__Your assignment__.
In the entries below, how many lines contain the string "attributes"? Give the number by itself.

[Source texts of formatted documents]
▼

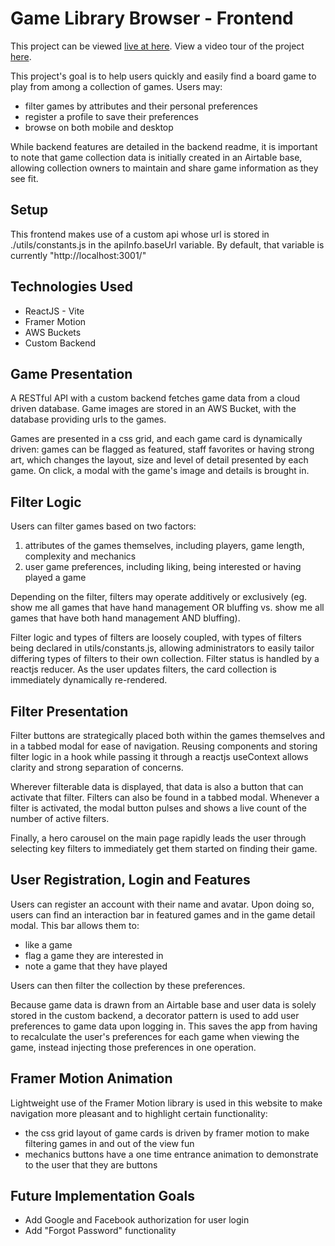 # Game Library Browser - Frontend
This project can be viewed [live at here](https://www.gamelibtest.twilightparadox.com/).
View a video tour of the project [here](https://www.loom.com/share/c3596f6ad1494fb89ee3715b2f96e77e).

This project's goal is to help users quickly and easily find a board game to play from among a collection of games. Users may:

- filter games by attributes and their personal preferences
- register a profile to save their preferences
- browse on both mobile and desktop

While backend features are detailed in the backend readme, it is important to note that game collection data is initially created in an Airtable base, allowing collection owners to maintain and share game information as they see fit.

## Setup

This frontend makes use of a custom api whose url is stored in ./utils/constants.js in the apiInfo.baseUrl variable. By default, that variable is currently "http://localhost:3001/"

## Technologies Used

- ReactJS - Vite
- Framer Motion
- AWS Buckets
- Custom Backend

## Game Presentation

A RESTful API with a custom backend fetches game data from a cloud driven database. Game images are stored in an AWS Bucket, with the database providing urls to the games.

Games are presented in a css grid, and each game card is dynamically driven: games can be flagged as featured, staff favorites or having strong art, which changes the layout, size and level of detail presented by each game. On click, a modal with the game's image and details is brought in.

## Filter Logic

Users can filter games based on two factors:

1. attributes of the games themselves, including players, game length, complexity and mechanics
2. user game preferences, including liking, being interested or having played a game

Depending on the filter, filters may operate additively or exclusively (eg. show me all games that have hand management OR bluffing vs. show me all games that have both hand management AND bluffing).

Filter logic and types of filters are loosely coupled, with types of filters being declared in utils/constants.js, allowing administrators to easily tailor differing types of filters to their own collection. Filter status is handled by a reactjs reducer. As the user updates filters, the card collection is immediately dynamically re-rendered.

## Filter Presentation

Filter buttons are strategically placed both within the games themselves and in a tabbed modal for ease of navigation. Reusing components and storing filter logic in a hook while passing it through a reactjs useContext allows clarity and strong separation of concerns.

Wherever filterable data is displayed, that data is also a button that can activate that filter. Filters can also be found in a tabbed modal. Whenever a filter is activated, the modal button pulses and shows a live count of the number of active filters.

Finally, a hero carousel on the main page rapidly leads the user through selecting key filters to immediately get them started on finding their game.

## User Registration, Login and Features

Users can register an account with their name and avatar. Upon doing so, users can find an interaction bar in featured games and in the game detail modal. This bar allows them to:

- like a game
- flag a game they are interested in
- note a game that they have played

Users can then filter the collection by these preferences.

Because game data is drawn from an Airtable base and user data is solely stored in the custom backend, a decorator pattern is used to add user preferences to game data upon logging in. This saves the app from having to recalculate the user's preferences for each game when viewing the game, instead injecting those preferences in one operation.

## Framer Motion Animation

Lightweight use of the Framer Motion library is used in this website to make navigation more pleasant and to highlight certain functionality:
- the css grid layout of game cards is driven by framer motion to make filtering games in and out of the view fun
- mechanics buttons have a one time entrance animation to demonstrate to the user that they are buttons

## Future Implementation Goals
* Add Google and Facebook authorization for user login
* Add "Forgot Password" functionality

▲

__Output for this exercise__.
2